Common whitlowgrass, Early whitlow grass, Nailwort, Shadflower, Spring draba, Vernal whitlow-grass
Erophila verna
Annual, overwintering herb.
3–10 cm (1.2–4 in.), up to 15 cm (6 in.) in fruiting stage. Stem a leafless scape.
Corolla regular (actinomorphic), white, approx. 0.5 cm (0.2 in.) wide; petals 4, tip deeply bifid, 2–4 mm (0.08–0.16 in.) long. Sepals 4, commonly reddish. Stamens 6, of which 4 long and 2 short. Gynoecium fused, a single carpel. Inflorescence a raceme, extending in fruiting stage.
In a basal rosette. Blade lanceolate–obovate, with narrow base, with quite tapered tip, margins entire or rarely toothed, top stellate-haired.
Many-seeded, quite elliptic, flat, glabrous, 4–7(–10) mm (0.16–0.28(–0.4 in.) long silicula. Stalk approx. 10 mm (0.4 in.).
Rocky outcrops, meadows, dry-stone walls, brick walls, railway embankments, yards, paths, sloping pastures.
April–May.
Spring whitlow grass is a herald of spring: its older generic name means ‘fond of spring’ and the species name is ‘spring-like’. It begins to flower as soon as the snow melts at the end of April or beginning of May and grows on meadows with the thinnest of soils where water from the melting snow evaporates completely within a couple of weeks. The plant’s life-cycle is just as quick: the seeds are ripe at the end of May and the green parts have withered. Spring whitlow grass’s fast rhythm and short life means that it does not rely on fickle insects to fertilise it: it self-pollinates and perhaps for that reason the root is very long-lived. The form of the fruits, the hairiness of the leaves, the size of the flowers and even the number of chromosomes can all vary between individuals or populations. Spring whitlow grass was the first plant to be observed to determine the importance of self-pollination to mutation and the creation of local stands. Over 200 local stands were studied and classed as separate species. Spring whitlow grass can be more broadly divided into four species comprised of close relatives, but the differences between them are statistical, meaning that they are only apparent as deviations from averages between large groups. Placing a population or single plant in these species is difficult, so it is easier to regard spring whitlow grass as a diverse species-group.

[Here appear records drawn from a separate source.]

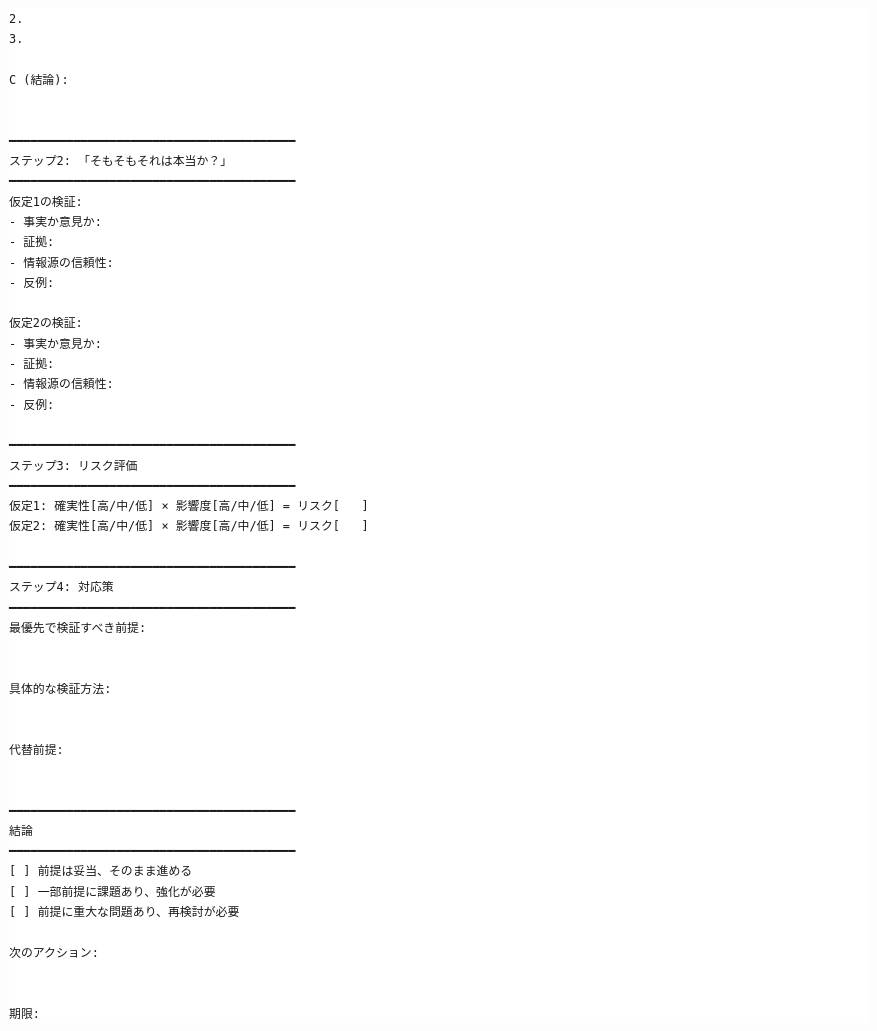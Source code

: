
 ```
2.
3.

C (結論):


━━━━━━━━━━━━━━━━━━━━━━━━━━━━━━━━━━━━━━━━
ステップ2: 「そもそもそれは本当か？」
━━━━━━━━━━━━━━━━━━━━━━━━━━━━━━━━━━━━━━━━
仮定1の検証:
- 事実か意見か:
- 証拠:
- 情報源の信頼性:
- 反例:

仮定2の検証:
- 事実か意見か:
- 証拠:
- 情報源の信頼性:
- 反例:

━━━━━━━━━━━━━━━━━━━━━━━━━━━━━━━━━━━━━━━━
ステップ3: リスク評価
━━━━━━━━━━━━━━━━━━━━━━━━━━━━━━━━━━━━━━━━
仮定1: 確実性[高/中/低] × 影響度[高/中/低] = リスク[   ]
仮定2: 確実性[高/中/低] × 影響度[高/中/低] = リスク[   ]

━━━━━━━━━━━━━━━━━━━━━━━━━━━━━━━━━━━━━━━━
ステップ4: 対応策
━━━━━━━━━━━━━━━━━━━━━━━━━━━━━━━━━━━━━━━━
最優先で検証すべき前提:


具体的な検証方法:


代替前提:


━━━━━━━━━━━━━━━━━━━━━━━━━━━━━━━━━━━━━━━━
結論
━━━━━━━━━━━━━━━━━━━━━━━━━━━━━━━━━━━━━━━━
[ ] 前提は妥当、そのまま進める
[ ] 一部前提に課題あり、強化が必要
[ ] 前提に重大な問題あり、再検討が必要

次のアクション:


期限:

```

Spring whitlow grass’s leaf rosette is no bigger than a large coin, and its inflorescence doesn’t reach higher than a hand-span. These small flowers add a little white colour to the otherwise bare ground, hover, as they grow in white bunches. There are usually hundreds in a single square metre, perhaps even thousands. Its flower buds open in the morning at the same time and likewise close together in the evening. This rhythm is born of the fact that the corolla cells grow while the plant is flowering. The corolla enlarges slightly as flowering continues. The species can be differentiated from its close relations by examining the corolla: petals of other whitlows have notched tips at most. Also, most genus Draba plants grow in Lapland while spring whitlow grass is common only in the southernmost quarter of the country and becomes quickly rarer further north. It has been spotted growing around the Kvarken archipelago, however.